Library of Congress

One of our sources of book data is the Library of Congress MDSConnect Books bibliography records.

We download and import the XML versions of these files.

Imported data lives under the loc-mds directory.

erDiagram
    book-ids |o--|{ book-fields : contains
    book-ids ||--o{ book-isbns : ""
    book-ids ||--o{ book-isbn-ids : ""
    book-ids ||--o{ book-authors : ""

Import Steps

The import is controlled by the following DVC steps:

scan-books: Scan the book MARC data from data/loc-books into Parquet files (described in book data).
book-isbn-ids: Resolve ISBNs from LOC books into ISBN IDs, producing loc-mds/book-isbn-ids.parquet.
book-authors: Extract (and clean up) author names for LOC books.

Raw MARC data

When importing MARC data, we create a “fields” file that contains the data exactly as recorded in MARC. We then process this data to produce additional files. One of these MARC field files contains the following columns (defined by FieldRecord):

rec_id: The record identifier (generated at import)
fld_no: The field number. This corresponds to a single MARC field entry; rows in this table containing data from MARC subfields will share a fld_no with their containing field.
tag: The MARC tag; either a three-digit number, or -1 for the MARC leader.
ind1, ind2: MARC indicators. Their meanings are defined in the MARC specification.
sf_code: MARC subfield code.
contents: The raw textual content of the MARC field or subfield.

Extracted Book Tables

We extract a number of tables from the LOC MDS book data. These tables only contain information about actual “books” in the collection, as opposed to other types of materials. We consider a book to be anything that has MARC record type ‘a’ or ‘t’ (language material), and is not also classified as a government record in MARC field 008.

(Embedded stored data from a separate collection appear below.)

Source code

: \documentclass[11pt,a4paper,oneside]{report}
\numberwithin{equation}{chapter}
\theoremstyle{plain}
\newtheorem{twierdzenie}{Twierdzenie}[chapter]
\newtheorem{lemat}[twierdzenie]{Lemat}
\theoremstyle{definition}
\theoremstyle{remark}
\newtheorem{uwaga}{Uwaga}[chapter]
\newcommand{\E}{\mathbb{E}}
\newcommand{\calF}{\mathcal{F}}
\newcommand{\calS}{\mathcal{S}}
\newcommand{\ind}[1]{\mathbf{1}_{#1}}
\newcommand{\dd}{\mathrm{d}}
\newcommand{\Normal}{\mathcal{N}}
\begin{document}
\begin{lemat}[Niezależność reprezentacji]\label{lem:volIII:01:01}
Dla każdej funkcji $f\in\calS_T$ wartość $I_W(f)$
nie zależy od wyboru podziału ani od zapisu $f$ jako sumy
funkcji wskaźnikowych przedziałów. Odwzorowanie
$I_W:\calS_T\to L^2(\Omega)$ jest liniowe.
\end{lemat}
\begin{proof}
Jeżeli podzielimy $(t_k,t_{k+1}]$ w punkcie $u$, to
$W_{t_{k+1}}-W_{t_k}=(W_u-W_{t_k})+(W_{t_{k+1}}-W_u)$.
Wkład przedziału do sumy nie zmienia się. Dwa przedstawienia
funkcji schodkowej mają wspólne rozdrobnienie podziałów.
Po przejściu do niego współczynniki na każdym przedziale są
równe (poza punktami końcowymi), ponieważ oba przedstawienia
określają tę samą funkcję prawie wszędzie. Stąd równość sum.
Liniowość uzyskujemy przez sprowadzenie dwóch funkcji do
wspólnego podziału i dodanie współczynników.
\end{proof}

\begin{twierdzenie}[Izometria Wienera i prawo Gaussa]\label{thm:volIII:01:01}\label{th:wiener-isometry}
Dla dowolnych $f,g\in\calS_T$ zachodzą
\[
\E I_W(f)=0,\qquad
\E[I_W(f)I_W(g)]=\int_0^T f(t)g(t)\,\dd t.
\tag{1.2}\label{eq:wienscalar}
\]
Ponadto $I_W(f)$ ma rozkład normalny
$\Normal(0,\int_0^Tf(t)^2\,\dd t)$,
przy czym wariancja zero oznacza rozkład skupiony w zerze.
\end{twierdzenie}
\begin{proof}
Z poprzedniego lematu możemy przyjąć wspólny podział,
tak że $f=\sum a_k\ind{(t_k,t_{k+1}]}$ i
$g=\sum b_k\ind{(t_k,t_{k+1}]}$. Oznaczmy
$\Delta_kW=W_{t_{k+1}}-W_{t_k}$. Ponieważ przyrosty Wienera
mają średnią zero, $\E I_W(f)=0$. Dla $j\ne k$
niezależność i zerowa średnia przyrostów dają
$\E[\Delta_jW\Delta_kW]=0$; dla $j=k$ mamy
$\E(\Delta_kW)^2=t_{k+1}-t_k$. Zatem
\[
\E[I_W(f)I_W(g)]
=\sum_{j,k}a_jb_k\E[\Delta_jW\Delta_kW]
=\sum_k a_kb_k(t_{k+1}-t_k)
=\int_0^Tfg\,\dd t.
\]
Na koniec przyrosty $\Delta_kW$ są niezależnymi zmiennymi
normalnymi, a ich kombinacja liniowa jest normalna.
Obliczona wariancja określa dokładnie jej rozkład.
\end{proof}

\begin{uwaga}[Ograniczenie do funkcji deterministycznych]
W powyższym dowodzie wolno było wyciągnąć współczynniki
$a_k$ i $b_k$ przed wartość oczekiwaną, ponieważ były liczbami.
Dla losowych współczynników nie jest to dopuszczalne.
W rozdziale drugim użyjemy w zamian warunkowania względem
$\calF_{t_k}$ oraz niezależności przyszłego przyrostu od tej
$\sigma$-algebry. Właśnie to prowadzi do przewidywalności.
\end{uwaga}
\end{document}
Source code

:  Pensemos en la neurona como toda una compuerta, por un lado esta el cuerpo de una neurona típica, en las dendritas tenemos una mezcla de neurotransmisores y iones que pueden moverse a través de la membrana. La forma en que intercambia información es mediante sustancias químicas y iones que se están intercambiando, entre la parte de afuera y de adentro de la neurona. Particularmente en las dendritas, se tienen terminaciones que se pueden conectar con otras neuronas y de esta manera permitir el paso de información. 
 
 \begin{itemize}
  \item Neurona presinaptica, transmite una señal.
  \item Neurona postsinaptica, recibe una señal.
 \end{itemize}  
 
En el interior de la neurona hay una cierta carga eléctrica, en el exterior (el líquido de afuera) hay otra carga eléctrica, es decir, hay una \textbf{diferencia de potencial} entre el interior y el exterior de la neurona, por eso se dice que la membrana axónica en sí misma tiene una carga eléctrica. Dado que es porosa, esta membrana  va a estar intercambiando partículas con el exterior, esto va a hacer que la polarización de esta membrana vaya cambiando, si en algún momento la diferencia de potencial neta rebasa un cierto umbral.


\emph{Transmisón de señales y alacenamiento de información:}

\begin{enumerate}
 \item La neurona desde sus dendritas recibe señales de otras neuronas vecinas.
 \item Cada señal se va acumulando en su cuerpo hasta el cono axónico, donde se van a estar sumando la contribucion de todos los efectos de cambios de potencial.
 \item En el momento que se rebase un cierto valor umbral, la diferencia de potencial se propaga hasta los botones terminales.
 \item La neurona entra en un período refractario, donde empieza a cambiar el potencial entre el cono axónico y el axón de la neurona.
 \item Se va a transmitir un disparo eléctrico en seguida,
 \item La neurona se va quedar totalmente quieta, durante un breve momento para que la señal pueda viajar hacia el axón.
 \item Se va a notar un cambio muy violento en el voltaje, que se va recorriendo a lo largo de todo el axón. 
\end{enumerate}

loc-mds/book-fields.parquet (struct FieldRecord)

The book-fields table contains the raw data imported from the MARC files, as MARC fields. The LOC book data follows the MARC 21 Bibliographic Data format; the various tags, field codes, and indicators are defined there. This table is not terribly useful on its own, but it is the source from which the other tables are derived.

File details

Schema for `loc-mds/book-fields.parquet`.
Field	Type
rec_id	UInt32
fld_no	UInt32
tag	Int16
ind1	UInt8
ind2	UInt8
sf_code	UInt8
contents	LargeUtf8

loc-mds/book-ids.parquet (struct BookIds)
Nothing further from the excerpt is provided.